星野麗子(かとうれいこ)

80年代の半ばごろになるとAVにおいて「巨乳」が一つのカテゴリーとして確固たる地位を築きはじめたために、一般のグラビアにおいては一時的に巨乳人材があまり出てこない状態になってしまっていた。まだイエローキャブも台頭する直前の話である。

そんな80年代の半ば過ぎに彼女が現れた。もう圧倒的な存在感はまさに他の追随を許さないものであった。巨乳に興味が無い人たちはなぜエッチなからみも自慰シーンもないこのようなビデオで一人エッチができるんだろう、と不思議に思えるのだそうだが、要はあこがれるものへの思い入れとそこからの想像力をかきたてるパワーがおっぱいなのだとでも言えばいいのだろうか。

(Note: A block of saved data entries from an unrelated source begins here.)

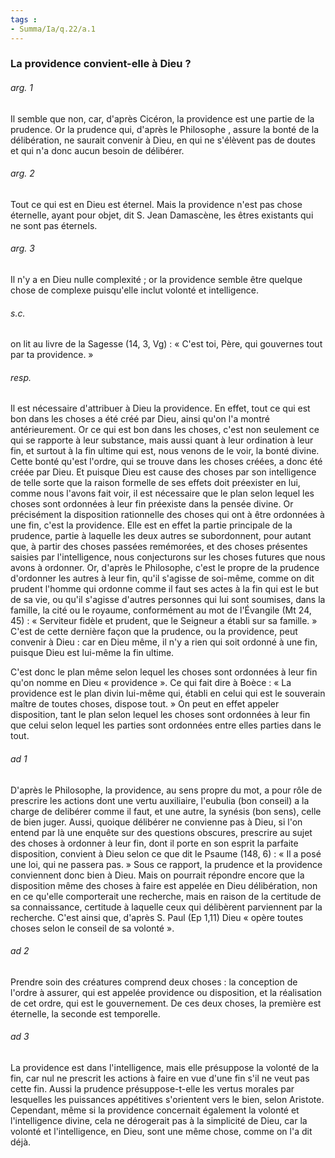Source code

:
 ```yaml
---
tags : 
- Summa/Ia/q.22/a.1
---
```


### La providence convient-elle à Dieu ?

###### arg. 1
Il semble que non, car, d'après Cicéron, la providence est une partie de la prudence. Or la prudence qui, d'après le Philosophe , assure la bonté de la délibération, ne saurait convenir à Dieu, en qui ne s'élèvent pas de doutes et qui n'a donc aucun besoin de délibérer. 

###### arg. 2
Tout ce qui est en Dieu est éternel. Mais la providence n'est pas chose éternelle, ayant pour objet, dit S. Jean Damascène, les êtres existants qui ne sont pas éternels. 

###### arg. 3
Il n'y a en Dieu nulle complexité ; or la providence semble être quelque chose de complexe puisqu'elle inclut volonté et intelligence. 

###### s.c.
on lit au livre de la Sagesse (14, 3, Vg) : « C'est toi, Père, qui gouvernes tout par ta providence. » 

###### resp.
Il est nécessaire d'attribuer à Dieu la providence. En effet, tout ce qui est bon dans les choses a été créé par Dieu, ainsi qu'on l'a montré antérieurement. Or ce qui est bon dans les choses, c'est non seulement ce qui se rapporte à leur substance, mais aussi quant à leur ordination à leur fin, et surtout à la fin ultime qui est, nous venons de le voir, la bonté divine. Cette bonté qu'est l'ordre, qui se trouve dans les choses créées, a donc été créée par Dieu. Et puisque Dieu est cause des choses par son intelligence de telle sorte que la raison formelle de ses effets doit préexister en lui, comme nous l'avons fait voir, il est nécessaire que le plan selon lequel les choses sont ordonnées à leur fin préexiste dans la pensée divine. Or précisément la disposition rationnelle des choses qui ont à être ordonnées à une fin, c'est la providence. Elle est en effet la partie principale de la prudence, partie à laquelle les deux autres se subordonnent, pour autant que, à partir des choses passées remémorées, et des choses présentes saisies par l'intelligence, nous conjecturons sur les choses futures que nous avons à ordonner. Or, d'après le Philosophe, c'est le propre de la prudence d'ordonner les autres à leur fin, qu'il s'agisse de soi-même, comme on dit prudent l'homme qui ordonne comme il faut ses actes à la fin qui est le but de sa vie, ou qu'il s'agisse d'autres personnes qui lui sont soumises, dans la famille, la cité ou le royaume, conformément au mot de l'Évangile (Mt 24, 45) : « Serviteur fidèle et prudent, que le Seigneur a établi sur sa famille. » C'est de cette dernière façon que la prudence, ou la providence, peut convenir à Dieu : car en Dieu même, il n'y a rien qui soit ordonné à une fin, puisque Dieu est lui-même la fin ultime. 

C'est donc le plan même selon lequel les choses sont ordonnées à leur fin qu'on nomme en Dieu « providence ». Ce qui fait dire à Boèce : « La providence est le plan divin lui-même qui, établi en celui qui est le souverain maître de toutes choses, dispose tout. » On peut en effet appeler disposition, tant le plan selon lequel les choses sont ordonnées à leur fin que celui selon lequel les parties sont ordonnées entre elles parties dans le tout. 

###### ad 1
D'après le Philosophe, la providence, au sens propre du mot, a pour rôle de prescrire les actions dont une vertu auxiliaire, l'eubulia (bon conseil) a la charge de delibérer comme il faut, et une autre, la synésis (bon sens), celle de bien juger. Aussi, quoique délibérer ne convienne pas à Dieu, si l'on entend par là une enquête sur des questions obscures, prescrire au sujet des choses à ordonner à leur fin, dont il porte en son esprit la parfaite disposition, convient à Dieu selon ce que dit le Psaume (148, 6) : « Il a posé une loi, qui ne passera pas. » Sous ce rapport, la prudence et la providence conviennent donc bien à Dieu. Mais on pourrait répondre encore que la disposition même des choses à faire est appelée en Dieu délibération, non en ce qu'elle comporterait une recherche, mais en raison de la certitude de sa connaissance, certitude à laquelle ceux qui délibèrent parviennent par la recherche. C'est ainsi que, d'après S. Paul (Ep 1,11) Dieu « opère toutes choses selon le conseil de sa volonté ». 

###### ad 2
Prendre soin des créatures comprend deux choses : la conception de l'ordre à assurer, qui est appelée providence ou disposition, et la réalisation de cet ordre, qui est le gouvernement. De ces deux choses, la première est éternelle, la seconde est temporelle. 

###### ad 3
La providence est dans l'intelligence, mais elle présuppose la volonté de la fin, car nul ne prescrit les actions à faire en vue d'une fin s'il ne veut pas cette fin. Aussi la prudence présuppose-t-elle les vertus morales par lesquelles les puissances appétitives s'orientent vers le bien, selon Aristote. Cependant, même si la providence concernait également la volonté et l'intelligence divine, cela ne dérogerait pas à la simplicité de Dieu, car la volonté et l'intelligence, en Dieu, sont une même chose, comme on l'a dit déjà.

しかし不純な動機で見た「大人になりたい」が実はとてもいい映画で思わずほろっとしてしまったことを思い出しました。彼女がもう水着グラビアはこれが最後、と数回宣言してラストグラビアを写真週刊誌に載せていたころは「たく何様のつもりだ」とか「なんで自分が人気が出たのかよく考えてみろ!」などと仲間内ではひどいことを言ってしまったのは申し訳ない。

このジャンルでトップを極めた人がどこらへんのタイミングでどんなふうに退くかというのは難しいものです。数年後にそのことを青木裕子さんでもう一度考えさせられたわけですし。